Na visão de Ulisses Ruiz de Gamboa, economista da Associação Comercial de São Paulo (ACSP), com a resolução, o BC tabelou os juros do cheque especial em 8% ao mês, mas criou uma outra taxa sobre os clientes. “É uma medida ruim. O BC está tabelando os juros, sem atacar as causas do problema dos juros altos, a falta de competição no Sistema Financeiro. A Agenda BC e o Cadastro Positivo são muito mais importantes para aumentar a presença de fintechs e de novos bancos e estimular a concorrência e baixar os juros”, disse.

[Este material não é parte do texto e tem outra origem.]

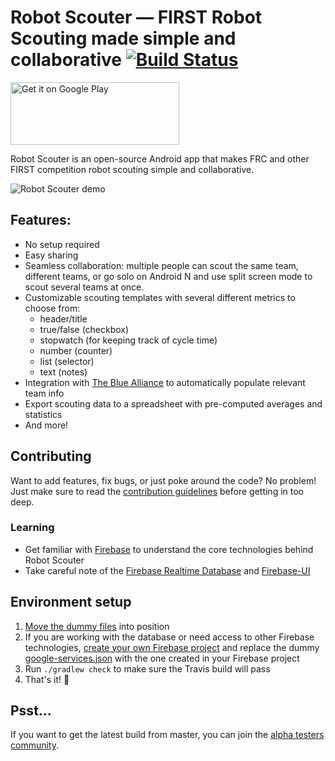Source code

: # Robot Scouter — FIRST Robot Scouting made simple and collaborative [![Build Status](https://travis-ci.org/SUPERCILEX/Robot-Scouter.svg?branch=master)](https://travis-ci.org/SUPERCILEX/Robot-Scouter)

<a href='https://play.google.com/store/apps/details?id=com.supercilex.robotscouter&utm_source=https://github.com/SUPERCILEX/Robot-Scouter/'>
    <img alt='Get it on Google Play' src='https://play.google.com/intl/en_us/badges/images/generic/en_badge_web_generic.png' width="270" height="100"/>
</a>

Robot Scouter is an open-source Android app that makes FRC and other FIRST competition robot
scouting simple and collaborative.

![Robot Scouter demo](demo.gif)

## Features:

  - No setup required
  - Easy sharing
  - Seamless collaboration: multiple people can scout the same team, different teams, or go solo on
 Android N and use split screen mode to scout several teams at once.
  - Customizable scouting templates with several different metrics to choose from:
    - header/title
    - true/false (checkbox)
    - stopwatch (for keeping track of cycle time)
    - number (counter)
    - list (selector)
    - text (notes)
  - Integration with [The Blue Alliance](https://www.thebluealliance.com) to automatically populate relevant team info
  - Export scouting data to a spreadsheet with pre-computed averages and statistics
  - And more!

## Contributing

Want to add features, fix bugs, or just poke around the code? No problem! Just make sure to read
the [contribution guidelines](CONTRIBUTING.md) before getting in too deep.

### Learning
 - Get familiar with [Firebase](https://firebase.google.com) to understand the core technologies behind Robot Scouter
 - Take careful note of the [Firebase Realtime Database](https://firebase.google.com/docs/database/)
 and [Firebase-UI](https://github.com/firebase/FirebaseUI-Android)

## Environment setup

1. [Move the dummy files](setup.sh#L7) into position
1. If you are working with the database or need access to other Firebase technologies,
[create your own Firebase project](https://firebase.google.com/docs/android/setup#manually_add_firebase)
and replace the dummy [google-services.json](travis-dummies/google-services.json)
with the one created in your Firebase project
1. Run `./gradlew check` to make sure the Travis build will pass
1. That's it! :rocket:

## Psst...

If you want to get the latest build from master, you can join the
[alpha testers community](https://plus.google.com/communities/111840458526472018249).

Em outro aspecto, vale mencionar que BC criou essa nova taxa porque os bancos argumentavam por meio da Febraban à autoridade reguladora, que um dos motivos para os juros serem mais elevados era pelo fato de que os clientes solicitavam limites elevados no cheque especial, até com a finalidade de reserva de emergência. Devido a esse comportamento, as instituições tinham que estocar um alto volume de recursos para atender as contas dos clientes, sem a possibilidade de migrar esse dinheiro (em muitos casos, sem uso imediato) para outras modalidades de empréstimos. Visto por essa lógica, os bancos possuem suas argumentações coerentes, mas não é o caso do BC permitir taxar os clientes pelo não uso do limite. O que se observa é a constatação de um comportamento financeiro inadequado e até cultural dos brasileiros de “pensar” que seu limite do cheque especial é uma extensão de sua renda, o que não é verdade. Em outras palavras, o cheque especial ser visto como uma reserva para emergências (a juros estratosféricos cobrados pelos bancos) reafirma o quão sério é o problema de falta de educação financeira em nossa sociedade. Numa visão mais analítica, além de competição no setor bancário, o BC também terá que se preocupar em desenvolver um amplo programa de educação no País para cumprir sua meta de reduzir os juros, sem artifícios e tabelamentos que criam outras distorções no mercado.